A Welsh footballer, Tony played as a goalkeeper for West Bromwich Albion, Crystal Palace, Swansea City as well as the Posh in the 1960s and 1970s and made 21 international appearances for Wales.
His career sadly ended in 1975 following a car accident though he later became the disability officer at Wrexham A.F.C.. He was the brother of Grenville Millington, who played in goal for Rhyl and Chester.
Tony was born in Hawarden, Flintshire, and played football for his school side and represented his county. After playing for various local clubs, he joined West Bromwich Albion as a trainee in July 1959.
He made his first-team debut for Albion on 30 September 1961, taking over from Ray Potter in a 2–2 draw at home to Manchester City. He retained the goalkeeper’s jersey for the remainder of the 1961–62 season but the following year he and Potter “shared” the jersey. His final game for the “Baggies” came on 16 March 1963 at Molineux, when he played in the absence of the injured Potter against Wolverhampton Wanderers, conceding seven goals.
Tony spent the next 18 months in the reserves before he was transferred to Crystal Palace in October 1964.
After two seasons at Selhurst Park, Tony was sold to Peterborough United in March 1966 along with Derek Kevan for a combined fee of £15,000.
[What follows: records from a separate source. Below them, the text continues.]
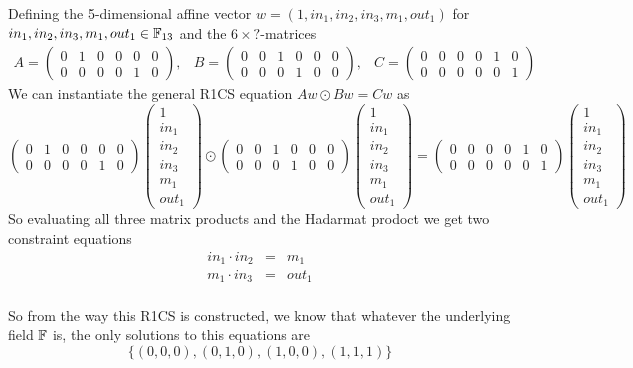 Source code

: \begin{example}
\label{main_example_2_4}
Defining the 5-dimensional affine vector $w =(1,in_1,in_2,in_3,m_1,out_1)$ for $in_1,in_2,in_3,m_1,out_1 \in \mathbb{F}_{13}$ and the $6\times ?$-matrices
$$
\begin{array}{lcr}
A = \begin{pmatrix}
0 & 1 & 0 & 0 & 0 & 0 \\ 
0 & 0 & 0 & 0 & 1 & 0
\end{pmatrix}, &
B = \begin{pmatrix}
0 & 0 & 1 & 0 & 0 & 0 \\ 
0 & 0 & 0 & 1 & 0 & 0
\end{pmatrix}, &
C = \begin{pmatrix}
0 & 0 & 0 & 0 & 1 & 0 \\ 
0 & 0 & 0 & 0 & 0 & 1
\end{pmatrix} 
\end{array}
$$
We can instantiate the general R1CS equation $Aw \odot Bw = Cw$ as
$$
\begin{pmatrix}
0 & 1 & 0 & 0 & 0 & 0 \\ 
0 & 0 & 0 & 0 & 1 & 0
\end{pmatrix} 
\begin{pmatrix}
1\\ in_1 \\ in_2 \\ in_3 \\ m_1 \\ out_1 
\end{pmatrix}\odot 
\begin{pmatrix}
0 & 0 & 1 & 0 & 0 & 0 \\ 
0 & 0 & 0 & 1 & 0 & 0
\end{pmatrix} 
\begin{pmatrix}
1\\ in_1 \\ in_2 \\ in_3 \\ m_1 \\ out_1 
\end{pmatrix} =
\begin{pmatrix}
0 & 0 & 0 & 0 & 1 & 0 \\ 
0 & 0 & 0 & 0 & 0 & 1
\end{pmatrix} 
\begin{pmatrix}
1\\ in_1 \\ in_2 \\ in_3 \\ m_1 \\ out_1 
\end{pmatrix}
$$
So evaluating all three matrix products and the Hadarmat prodoct we get two constraint equations
$$
\begin{array}{rcl}
in_1 \cdot in_2  &= & m_1 \\
m_1 \cdot in_3  &= & out_1 \\
\end{array}
$$
\end{example}
So from the way this R1CS is constructed, we know that whatever the underlying field $\mathbb{F}$ is, the only solutions to this equations are
$$
\{(0,0,0), (0,1,0), (1,0,0), (1,1,1)\}
$$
At the Posh, Tony replaced Willie Duff, making his debut on 1 October 1966 in a 5–2 defeat at Brighton & Hove Albion. He soon became established as the first choice goalkeeper and made 118 league appearances over three years before moving to Wales to join Swansea Town for a £5,000 fee in July 1969.
Whilst at the Posh Tony represented Wales 8 times against Brazil, Chile, England, Northern Ireland (twice), West Germany, Italy and East Germany only ever ending up on the winning side once (2-0 against Northern Ireland on the 28th February 1968).
Tony was a “key figure” as Swansea gained promotion from the Fourth Division in 1970. In January 1971, Swansea (now “City”) met Rhyl in the Third Round of the FA Cup; in goal for Rhyl was Tony’s younger brother, Grenville. The match ended 6–1 in favour of Swansea, who then went on to meet Liverpool in the next round, going down 3–0.
By 1973, Tony was out of favour with Swansea’s manager Harry Gregg, who brought in a succession of goalkeepers on loan, the most successful being Jimmy Rimmer from Manchester United.
Tony made his international debut when he took the place of Newcastle United’s David Hollins for the British Home Championship match against Scotland at Ninian Park on 20 October 1962. Despite “doing well”, Tony conceded thee goals with Wales only scoring twice in reply. He retained his shirt for the next two matches, against Hungary and England, both of which ended in defeats.
Throughout his international career, Tony was generally the second-choice keeper firstly behind Hollins and then Gary Sprake of Leeds United.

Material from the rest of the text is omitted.